▶ **WHAT IS NEEDED**:
For each line below with the word "lambda", write out a copy.

Data items
━━━

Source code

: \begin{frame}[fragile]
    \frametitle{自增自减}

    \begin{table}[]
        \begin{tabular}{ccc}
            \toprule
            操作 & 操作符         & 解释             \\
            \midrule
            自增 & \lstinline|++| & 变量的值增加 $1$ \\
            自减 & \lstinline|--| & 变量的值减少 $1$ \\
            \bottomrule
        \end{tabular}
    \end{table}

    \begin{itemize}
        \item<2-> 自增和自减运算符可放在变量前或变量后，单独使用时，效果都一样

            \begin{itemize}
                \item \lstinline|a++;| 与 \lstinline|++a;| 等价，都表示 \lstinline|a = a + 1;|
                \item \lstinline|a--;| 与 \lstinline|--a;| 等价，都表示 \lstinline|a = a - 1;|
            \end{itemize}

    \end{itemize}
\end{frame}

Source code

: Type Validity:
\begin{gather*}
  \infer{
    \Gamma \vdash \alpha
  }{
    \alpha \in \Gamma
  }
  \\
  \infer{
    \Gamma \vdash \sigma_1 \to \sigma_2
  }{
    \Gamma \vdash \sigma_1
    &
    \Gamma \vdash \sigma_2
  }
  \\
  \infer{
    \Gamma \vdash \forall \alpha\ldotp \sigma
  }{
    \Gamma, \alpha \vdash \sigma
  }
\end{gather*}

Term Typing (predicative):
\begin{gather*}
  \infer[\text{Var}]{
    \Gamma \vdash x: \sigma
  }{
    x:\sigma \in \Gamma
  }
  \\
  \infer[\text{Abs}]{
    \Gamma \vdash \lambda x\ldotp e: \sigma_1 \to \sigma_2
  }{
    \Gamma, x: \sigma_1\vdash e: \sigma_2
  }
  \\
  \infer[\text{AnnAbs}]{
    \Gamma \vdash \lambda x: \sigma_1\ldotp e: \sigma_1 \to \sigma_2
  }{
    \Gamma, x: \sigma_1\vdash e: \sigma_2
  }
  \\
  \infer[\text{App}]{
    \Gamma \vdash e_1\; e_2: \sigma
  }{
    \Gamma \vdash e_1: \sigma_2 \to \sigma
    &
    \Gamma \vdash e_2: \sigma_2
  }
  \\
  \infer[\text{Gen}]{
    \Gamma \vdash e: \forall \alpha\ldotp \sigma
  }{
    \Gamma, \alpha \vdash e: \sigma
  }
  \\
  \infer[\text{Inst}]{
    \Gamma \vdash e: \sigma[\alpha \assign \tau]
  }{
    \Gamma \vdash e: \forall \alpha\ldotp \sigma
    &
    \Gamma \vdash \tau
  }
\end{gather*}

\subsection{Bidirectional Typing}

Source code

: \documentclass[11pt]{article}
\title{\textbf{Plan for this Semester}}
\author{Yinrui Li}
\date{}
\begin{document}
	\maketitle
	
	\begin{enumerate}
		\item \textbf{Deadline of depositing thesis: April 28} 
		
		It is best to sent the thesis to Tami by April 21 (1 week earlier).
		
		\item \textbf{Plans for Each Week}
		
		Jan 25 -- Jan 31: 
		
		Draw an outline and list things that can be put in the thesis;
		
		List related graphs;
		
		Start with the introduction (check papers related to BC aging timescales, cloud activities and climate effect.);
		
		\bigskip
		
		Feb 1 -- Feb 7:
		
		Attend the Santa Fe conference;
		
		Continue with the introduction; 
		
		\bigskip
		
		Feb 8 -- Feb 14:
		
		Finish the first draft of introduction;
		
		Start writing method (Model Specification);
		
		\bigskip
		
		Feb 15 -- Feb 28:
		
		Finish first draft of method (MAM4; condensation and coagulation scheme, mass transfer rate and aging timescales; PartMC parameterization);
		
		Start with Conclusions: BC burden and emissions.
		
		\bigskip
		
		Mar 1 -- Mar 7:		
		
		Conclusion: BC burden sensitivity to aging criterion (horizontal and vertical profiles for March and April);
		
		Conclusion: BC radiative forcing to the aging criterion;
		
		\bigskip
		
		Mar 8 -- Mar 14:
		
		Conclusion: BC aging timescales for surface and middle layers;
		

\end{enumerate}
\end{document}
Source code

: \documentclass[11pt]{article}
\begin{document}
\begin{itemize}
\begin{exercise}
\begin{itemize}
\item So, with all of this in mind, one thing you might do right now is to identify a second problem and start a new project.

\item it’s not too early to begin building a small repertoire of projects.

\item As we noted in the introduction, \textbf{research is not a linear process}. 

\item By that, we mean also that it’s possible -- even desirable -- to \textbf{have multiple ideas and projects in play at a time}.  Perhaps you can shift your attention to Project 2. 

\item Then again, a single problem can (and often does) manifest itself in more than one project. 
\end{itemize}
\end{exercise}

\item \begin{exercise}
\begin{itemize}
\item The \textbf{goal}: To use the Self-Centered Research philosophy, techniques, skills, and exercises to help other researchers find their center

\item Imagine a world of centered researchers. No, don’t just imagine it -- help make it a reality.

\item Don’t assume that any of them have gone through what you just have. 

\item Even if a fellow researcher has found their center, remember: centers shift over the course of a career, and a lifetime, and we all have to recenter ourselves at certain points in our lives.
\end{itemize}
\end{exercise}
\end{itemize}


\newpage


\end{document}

━━━

▶ **TASK ANSWER**:
    \Gamma \vdash \lambda x\ldotp e: \sigma_1 \to \sigma_2
    \Gamma \vdash \lambda x: \sigma_1\ldotp e: \sigma_1 \to \sigma_2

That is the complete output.